Bursting-process modulation in a turbulent boundary layer via the natural visibility graph method

Abstract

This study proposes a new method for detecting bursting events based on a natural visibility graph and reveals the amplitude modulation of the large-scale to small-scale bursting processes. Through hot-wire measurements of the turbulent boundary layer, velocity signal sequences with different normal heights are obtained. First, a natural visibility graph method is used to map the velocity signal into a visibility network to obtain a time series of the network degree centrality. Next, a statistical analysis of the degree centrality shows that it can reflect hidden structural characteristics.
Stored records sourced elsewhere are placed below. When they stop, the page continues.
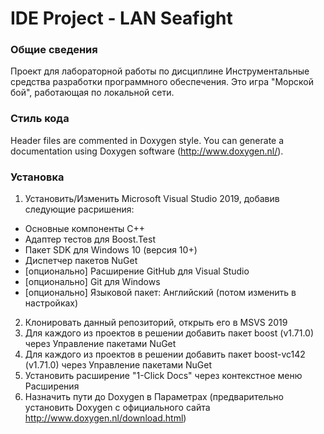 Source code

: IDE Project - LAN Seafight
==========================

### Общие сведения
Проект для лабораторной работы по дисциплине Инструментальные средства разработки программного обеспечения.
Это игра "Морской бой", работающая по локальной сети.

### Стиль кода
Header files are commented in Doxygen style. You can generate a documentation using Doxygen software (http://www.doxygen.nl/).

### Установка
1) Установить/Изменить Microsoft Visual Studio 2019, добавив следующие расришения: 
- Основные компоненты C++
- Адаптер тестов для Boost.Test
- Пакет SDK для Windows 10 (версия 10+)
- Диспетчер пакетов NuGet
- [опционально] Расширение GitHub для Visual Studio
- [опционально] Git для Windows
- [опционально] Языковой пакет: Английский (потом изменить в настройках)
2) Клонировать данный репозиторий, открыть его в MSVS 2019
3) Для каждого из проектов в решении добавить пакет boost (v1.71.0) через Управление пакетами NuGet
4) Для каждого из проектов в решении добавить пакет boost-vc142 (v1.71.0) через Управление пакетами NuGet
5) Установить расширение "1-Click Docs" через контекстное меню Расширения
6) Назначить пути до Doxygen в Параметрах (предварительно установить Doxygen с официального сайта http://www.doxygen.nl/download.html)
Moreover, the degree centrality signals have a comparable spatial/temporal scale to the Taylor microscale, which indicates that the degree centrality could provide a potential method to characterize the instantaneous wavenumber/frequency information of small-scales. Then, a new method for detecting bursting events is provided based on the degree centrality values. Characterizations of small-scale bursting events are investigated, providing results for the amplitude modulation between large-scale and small-scale bursting processes. These results show that, in the near-wall region, an increase in amplitudes of a small-scale bursting process is induced for intervals of positive large-scale fluctuations and vice versa for negative large-scale fluctuations. The outer zone shows opposite. The phenomenon of temporal shifting of the amplitude modulation is then investigated and shows that the high-speed large-scales lag behind the small-scale bursting process in the near-wall region, while the outer region shows the opposite. The distance of the small-scale bursting processes leading to the large-scales in the near-wall space is log-linear with the wall-normal height.